Neither Bebe Stores nor the malls would comment about the news. An email sent to Bebe President and Interim Chief Financial Officer Walter Parks was not returned.

Simon Property Group spokesman Les Morris said the mall owner would not comment on the transaction. Kevin Berry, senior vice president of investment and public relations for General Growth Properties, said the company doesn’t publicly discuss any business transactions involving its tenants.

But in a recent filing with the Securities and Exchange Commission, Bebe Stores said it hoped to close its locations by the end of May at a cost of $20 million.

Stories about financial troubles surfaced in March when Bebe, headquartered in Brisbane, Calif., said it was exploring strategic alternatives and retained B. Riley & Co. as its financial adviser.

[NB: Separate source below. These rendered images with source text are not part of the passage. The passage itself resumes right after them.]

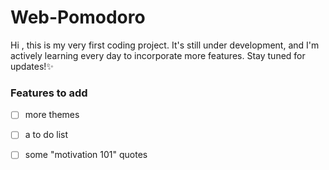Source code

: # Web-Pomodoro
Hi , this is my very first coding project. It's still under development, and I'm actively learning every day to incorporate more features. Stay tuned for updates!✨



### Features to add 
- [ ] more themes
- [ ]  a to do list 
- [ ] some "motivation 101" quotes

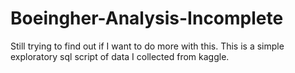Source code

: # Boeingher-Analysis-Incomplete
Still trying to find out if I want to do more with this. This is a simple exploratory sql script of data I collected from kaggle. 
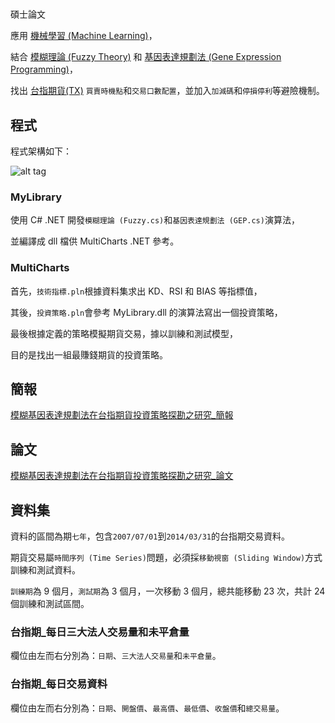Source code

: #
碩士論文

應用 [機械學習 \(Machine Learning\)](https://zh.wikipedia.org/wiki/机器学习)，

結合 [模糊理論 \(Fuzzy Theory\)](http://wiki.mbalib.com/zh-tw/模糊理论) 和 [基因表達規劃法 \(Gene Expression Programming\)](https://en.wikipedia.org/wiki/Gene_expression_programming)，

找出 [台指期貨\(TX\)](http://www.taifex.com.tw/chinese/2/TX.asp) `買賣時機點`和`交易口數配置`，並加入`加減碼`和`停損停利`等避險機制。

## 程式

程式架構如下：

![alt tag](https://raw.githubusercontent.com/bobtai/thesis/master/程式/architecture.png)

### MyLibrary

使用 C\# .NET 開發`模糊理論 (Fuzzy.cs)`和`基因表達規劃法 (GEP.cs)`演算法，

並編譯成 dll 檔供 MultiCharts .NET 參考。

### MultiCharts

首先，`技術指標.pln`根據資料集求出 KD、RSI 和 BIAS 等指標值，

其後，`投資策略.pln`會參考 MyLibrary.dll 的演算法寫出一個投資策略，

最後根據定義的策略模擬期貨交易，據以訓練和測試模型，

目的是找出一組最賺錢期貨的投資策略。

## 簡報

[模糊基因表達規劃法在台指期貨投資策略探勘之研究\_簡報](https://github.com/bobtai/thesis/blob/master/簡報/模糊基因表達規劃法在台指期貨投資策略探勘之研究.pdf)

## 論文

[模糊基因表達規劃法在台指期貨投資策略探勘之研究\_論文](https://github.com/bobtai/thesis/blob/master/論文/模糊基因表達規劃法在台指期貨投資策略探勘之研究.pdf)

## 資料集

資料的區間為期`七年`，包含`2007/07/01`到`2014/03/31`的台指期交易資料。

期貨交易屬`時間序列 (Time Series)`問題，必須採`移動視窗 (Sliding Window)`方式訓練和測試資料。

`訓練期`為 9 個月，`測試期`為 3 個月，一次移動 3 個月，總共能移動 23 次，共計 24 個訓練和測試區間。

### 台指期\_每日三大法人交易量和未平倉量

欄位由左而右分別為：`日期`、`三大法人交易量`和`未平倉量`。

### 台指期\_每日交易資料

欄位由左而右分別為：`日期`、`開盤價`、`最高價`、`最低價`、`收盤價`和`總交易量`。

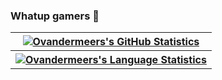 ### Whatup gamers 👋

<table>
  <tbody>
    <tr>
      <th>
        <a href="https://github.com/anuraghazra/github-readme-stats">
          <img align="center" src="https://github-readme-stats.vercel.app/api?username=ovandermeer&count_private=true&show_icons=true&theme=synthwave&title_color=2CE2FA" alt="Ovandermeers's GitHub Statistics" />
        </a>
      </th>
    </tr>
    <tr>
      <th>
        <a href="https://github.com/anuraghazra/github-readme-stats">
          <img align="center" src="https://github-readme-stats.vercel.app/api/top-langs/?username=ovandermeer&layout=compact&theme=synthwave&title_color=2CE2FA" alt="Ovandermeers's Language Statistics" />
        </a>
      </th>
    </tr>
  </tbody>
</table>

<!--
**ovandermeer/ovandermeer** is a ✨ _special_ ✨ repository because its `README.md` (this file) appears on your GitHub profile.

Here are some ideas to get you started:

- 🔭 I’m currently working on ...
- 🌱 I’m currently learning ...
- 👯 I’m looking to collaborate on ...
- 🤔 I’m looking for help with ...
- 💬 Ask me about ...
- 📫 How to reach me: ...
- 😄 Pronouns: ...
- ⚡ Fun fact: ...
-->
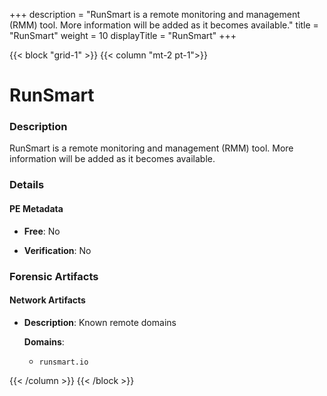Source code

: +++
description = "RunSmart is a remote monitoring and management (RMM) tool. More information will be added as it becomes available."
title = "RunSmart"
weight = 10
displayTitle = "RunSmart"
+++


{{< block "grid-1" >}}
{{< column "mt-2 pt-1">}}

# RunSmart


### Description

RunSmart is a remote monitoring and management (RMM) tool. More information will be added as it becomes available.




### Details


#### PE Metadata


- **Free**: No

- **Verification**: No





### Forensic Artifacts




#### Network Artifacts

- **Description**: Known remote domains

  **Domains**:
    - `runsmart.io`








{{< /column >}}
{{< /block >}}
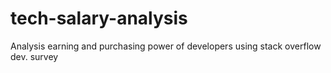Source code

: # tech-salary-analysis
Analysis earning and purchasing power of developers using stack overflow dev. survey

It also hired a real estate adviser to determine what to do with its store leases.

All along, Bebe said its goal was to get rid of its stores and concentrate on online sales. One month later, the decades-old retail chain, which caters to young contemporary customers, notified the California Department of Employment Development that it planned to lay off some 700 employees.

About 400 retail workers were given notice as well as 136 workers at Bebe’s headquarters in Brisbane, Calif. Also, 160 workers in a design office in Los Angeles were given pink slips.

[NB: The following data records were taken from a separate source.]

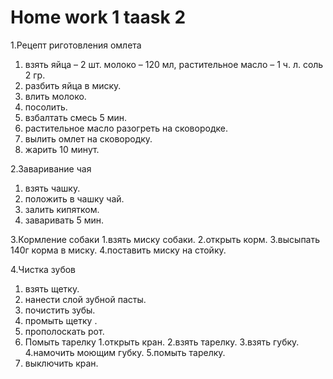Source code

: # Home work 1 taask 2
1.Рецепт риготовления омлета
  1. взять яйца – 2 шт. молоко – 120 мл, растительное масло – 1 ч. л. соль 2 гр.
  2. разбить яйца в миску.
  3. влить молоко.
  4. посолить.
  5. взбалтать смесь 5 мин.
  6. растительное масло разогреть на сковородке.
  7. вылить омлет на сковородку.
  8. жарить 10 минут. 

2.Заваривание чая
  1. взять чашку.
  2. положить в чашку чай.
  3. залить кипятком.
  4. заваривать 5 мин.

3.Кормление собаки
  1.взять миску собаки.
  2.открыть корм.
  3.высыпать 140г корма в миску.
  4.поставить миску на стойку.

4.Чистка зубов
  1. взять щетку.
  2. нанести слой зубной пасты.
  3. почистить зубы.
  4. промыть щетку .
  5. прополоскать рот.
5. Помыть тарелку
  1.открыть кран.
  2.взять тарелку.
  3.взять губку.
  4.намочить моющим губку.
  5.помыть тарелку.
  6. выключить кран.
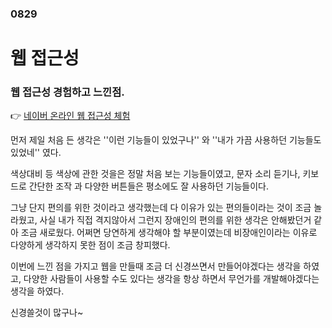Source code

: ### 0829
# 웹 접근성

###  웹 접근성 경험하고 느낀점.

👉 [네이버 온라인 웹 접근성 체험](https://nax.naver.com/index)

먼저 제일 처음 든 생각은 ''이런 기능들이 있었구나'' 와 ''내가 가끔 사용하던 기능들도 있었네'' 였다.

색상대비 등 색상에 관한 것을은 정말 처음 보는 기능들이였고, 문자 소리 듣기나, 키보드로 간단한 조작 과 다양한 버튼들은 평소에도 잘 사용하던 기능들이다.

그냥 단지 편의를 위한 것이라고 생각했는데 다 이유가 있는 편의들이라는 것이 조금 놀라웠고, 사실 내가 직접 격지않아서 그런지 장애인의 편의를 위한 생각은 안해봤던거 같아 조금 새로웠다. 어쩌면 당연하게 생각해야 할 부분이였는데 비장애인이라는 이유로 다양하게 생각하지 못한 점이 조금 창피했다.

이번에 느낀 점을 가지고 웹을 만들때 조금 더 신경쓰면서 만들어야겠다는 생각을 하였고, 다양한 사람들이 사용할 수도 있다는 생각을 항상 하면서 무언가를 개발해야겠다는 생각을 하였다.

신경쓸것이 많구나~
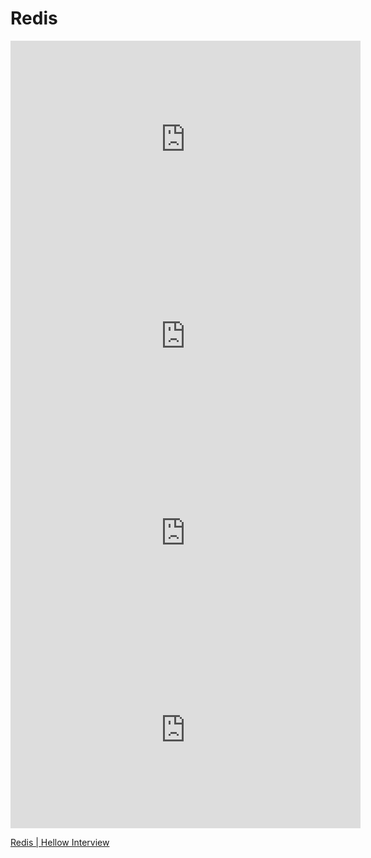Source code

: # Redis

<iframe width="560" height="315" src="https://www.youtube.com/embed/fmT5nlEkl3U?si=BqTnQ0eP-Nj3GOGD" title="YouTube video player" frameborder="0" allow="accelerometer; autoplay; clipboard-write; encrypted-media; gyroscope; picture-in-picture; web-share" referrerpolicy="strict-origin-when-cross-origin" allowfullscreen></iframe>

<iframe width="560" height="315" src="https://www.youtube.com/embed/5TRFpFBccQM?si=LbRcyp84XrxQp0Dy" title="YouTube video player" frameborder="0" allow="accelerometer; autoplay; clipboard-write; encrypted-media; gyroscope; picture-in-picture; web-share" referrerpolicy="strict-origin-when-cross-origin" allowfullscreen></iframe>

<iframe width="560" height="315" src="https://www.youtube.com/embed/a4yX7RUgTxI?si=zRTat7OxIHylXm-5" title="YouTube video player" frameborder="0" allow="accelerometer; autoplay; clipboard-write; encrypted-media; gyroscope; picture-in-picture; web-share" referrerpolicy="strict-origin-when-cross-origin" allowfullscreen></iframe>

<iframe width="560" height="315" src="https://www.youtube.com/embed/G1rOthIU-uo?si=4YOKhQDzLSPWoM1H" title="YouTube video player" frameborder="0" allow="accelerometer; autoplay; clipboard-write; encrypted-media; gyroscope; picture-in-picture; web-share" referrerpolicy="strict-origin-when-cross-origin" allowfullscreen></iframe>

[Redis | Hellow Interview](https://www.hellointerview.com/learn/system-design/deep-dives/redis)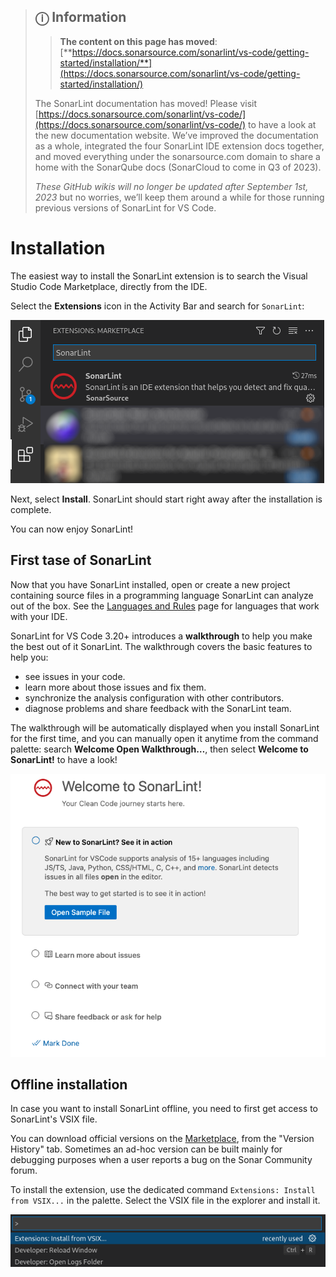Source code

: > ## ⓘ **Information**
>
>>**The content on this page has moved**: [**https://docs.sonarsource.com/sonarlint/vs-code/getting-started/installation/**](https://docs.sonarsource.com/sonarlint/vs-code/getting-started/installation/)  
>
>The SonarLint documentation has moved! Please visit [https://docs.sonarsource.com/sonarlint/vs-code/](https://docs.sonarsource.com/sonarlint/vs-code/) to have a look at the new documentation website. We’ve improved the documentation as a whole, integrated the four SonarLint IDE extension docs together, and moved everything under the sonarsource.com domain to share a home with the SonarQube docs (SonarCloud to come in Q3 of 2023).
>
>*These GitHub wikis will no longer be updated after September 1st, 2023* but no worries, we’ll keep them around a while for those running previous versions of SonarLint for VS Code.
>

# Installation

The easiest way to install the SonarLint extension is to search the Visual Studio Code Marketplace, directly from the IDE. 

Select the **Extensions** icon in the Activity Bar and search for `SonarLint`:

   ![Extensions Tab](images/getting_started/extensions_tab.png "Extensions Tab")

Next, select **Install**. SonarLint should start right away after the installation is complete.

You can now enjoy SonarLint!

## First tase of SonarLint

Now that you have SonarLint installed, open or create a new project containing source files in a programming language SonarLint can analyze out of the box. See the [Languages and Rules](https://github.com/SonarSource/sonarlint-vscode/wiki/Languages-and-rules) page for languages that work with your IDE.

SonarLint for VS Code 3.20+ introduces a **walkthrough** to help you make the best out of it SonarLint. The walkthrough covers the basic features to help you:

- see issues in your code.
- learn more about those issues and fix them.
- synchronize the analysis configuration with other contributors.
- diagnose problems and share feedback with the SonarLint team.

The walkthrough will be automatically displayed when you install SonarLint for the first time, and you can manually open it anytime from the command palette: search **Welcome Open Walkthrough…**, then select **Welcome to SonarLint!** to have a look!

![Welcome to SonarLint!](images/getting_started/vs-code-welcome-to-sonarlint.png "IWelcome to SonarLint!")

## Offline installation

In case you want to install SonarLint offline, you need to first get access to SonarLint's VSIX file.

You can download official versions on the [Marketplace](https://marketplace.visualstudio.com/items?itemName=SonarSource.sonarlint-vscode), from the "Version History" tab. Sometimes an ad-hoc version can be built mainly for debugging purposes when a user reports a bug on the Sonar Community forum.

To install the extension, use the dedicated command `Extensions: Install from VSIX...` in the palette. Select the VSIX file in the explorer and install it.

   ![Install Command](images/getting_started/install_command.png "Install Command")
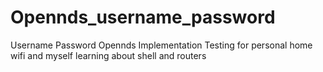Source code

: # Opennds_username_password
Username Password Opennds Implementation 
Testing for personal home wifi and myself learning about shell and routers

Bebe Stores has been running up against hefty financial headwinds in the last couple of years. Its same-store sales had been consistently down for some time. In fiscal 2016, revenues totaled $393.6 million, down from $484.7 million in fiscal 2013.

Despite the drop in revenues, Bebe Stores has not racked up a lot of debt and had about $67 million in cash at the end of 2016.

Last year, Bebe sold nearly half of its brand to Bluestar Alliance, a brand-management company. The move raised $35 million and was intended to help Bebe develop a wholesale licensing business.

For years, Bebe has been a mainstay of the California retail scene. The company was founded in 1976 by Manny Mashouf, who is still Bebe’s chief executive officer.

Bebe Stores is just one of a growing number of retailers who have opted to declare bankruptcy as consumers gravitate more to online shopping and avoid big malls.

BCBG Max Azria in Los Angeles filed for Chapter 11 bankruptcy protection in February, and The Wet Seal, headquartered in Irvine, Calif., closed its store doors earlier this year. In March, Wet Seal sold its brand name in a bankruptcy auction to Gordon Brothers for $3 million.